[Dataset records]

- Opening Delimiter -

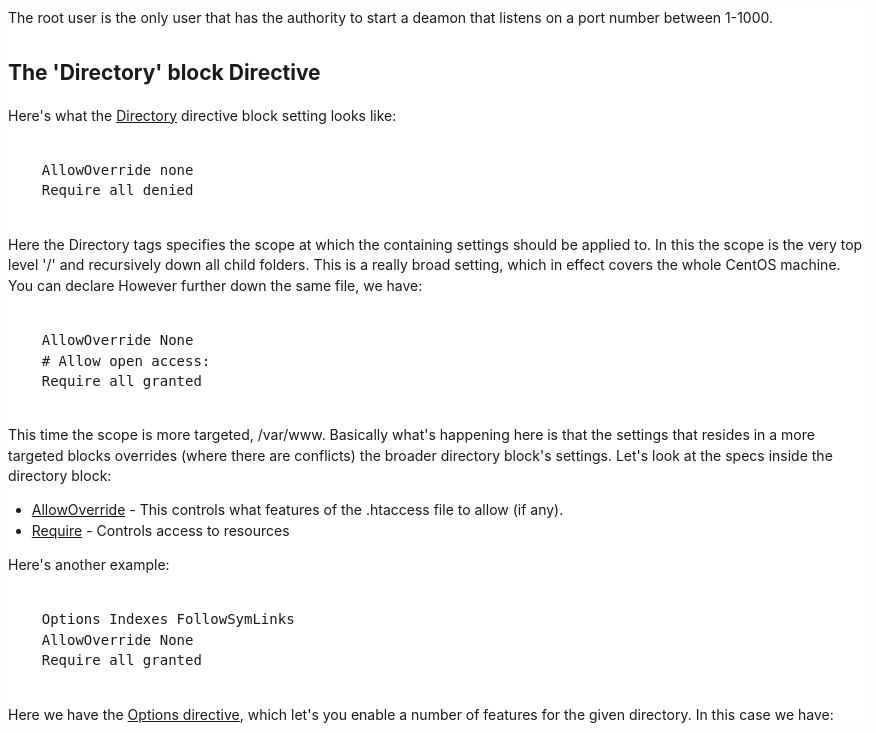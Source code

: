 
The root user is the only user that has the authority to start a deamon that listens on a port number between 1-1000.


<h2>The 'Directory' block Directive</h2>

Here's what the <a href="https://httpd.apache.org/docs/2.4/mod/core.html#directory">Directory</a> directive block setting looks like:

<pre lang="bash">
<Directory />
    AllowOverride none
    Require all denied
</Directory>
</pre>

Here the Directory tags specifies the scope at which the containing settings should be applied to. In this the scope is the very top level '/' and recursively down all child folders. This is a really broad setting, which in effect covers the whole CentOS machine. You can declare However further down the same file, we have:

<pre lang="bash">
<Directory "/var/www">
    AllowOverride None
    # Allow open access:
    Require all granted
</Directory>
</pre>

This time the scope is more targeted, /var/www. Basically what's happening here is that the settings that resides in a more targeted blocks overrides (where there are conflicts) the broader directory block's settings. Let's look at the specs inside the directory block:

<ul>
	<li><a href="https://httpd.apache.org/docs/2.4/mod/core.html#allowoverride" target="_blank" rel="nofollow">AllowOverride</a> - This controls what features of the .htaccess file to allow (if any).</li>
	<li><a href="https://httpd.apache.org/docs/2.4/mod/mod_authz_core.html#require" target="_blank" rel="nofollow">Require</a> - Controls access to resources</li>
</ul>


Here's another example:


<pre lang="bash">
<Directory "/var/www/html">
    Options Indexes FollowSymLinks
    AllowOverride None
    Require all granted
</Directory>
</pre>

Here we have the <a href="https://httpd.apache.org/docs/2.4/mod/core.html#options" target="_blank" rel="nofollow">Options directive</a>, which let's you enable a number of features for the given directory. In this case we have:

- Closing Delimiter -

Exercise aim: Return the lines above exactly; the images are not part of the copy.

Your solution:
Source code

: 
The root user is the only user that has the authority to start a deamon that listens on a port number between 1-1000.


<h2>The 'Directory' block Directive</h2>

Here's what the <a href="https://httpd.apache.org/docs/2.4/mod/core.html#directory">Directory</a> directive block setting looks like:

<pre lang="bash">
<Directory />
    AllowOverride none
    Require all denied
</Directory>
</pre>

Here the Directory tags specifies the scope at which the containing settings should be applied to. In this the scope is the very top level '/' and recursively down all child folders. This is a really broad setting, which in effect covers the whole CentOS machine. You can declare However further down the same file, we have:

<pre lang="bash">
<Directory "/var/www">
    AllowOverride None
    # Allow open access:
    Require all granted
</Directory>
</pre>

This time the scope is more targeted, /var/www. Basically what's happening here is that the settings that resides in a more targeted blocks overrides (where there are conflicts) the broader directory block's settings. Let's look at the specs inside the directory block:

<ul>
	<li><a href="https://httpd.apache.org/docs/2.4/mod/core.html#allowoverride" target="_blank" rel="nofollow">AllowOverride</a> - This controls what features of the .htaccess file to allow (if any).</li>
	<li><a href="https://httpd.apache.org/docs/2.4/mod/mod_authz_core.html#require" target="_blank" rel="nofollow">Require</a> - Controls access to resources</li>
</ul>


Here's another example:


<pre lang="bash">
<Directory "/var/www/html">
    Options Indexes FollowSymLinks
    AllowOverride None
    Require all granted
</Directory>
</pre>

Here we have the <a href="https://httpd.apache.org/docs/2.4/mod/core.html#options" target="_blank" rel="nofollow">Options directive</a>, which let's you enable a number of features for the given directory. In this case we have:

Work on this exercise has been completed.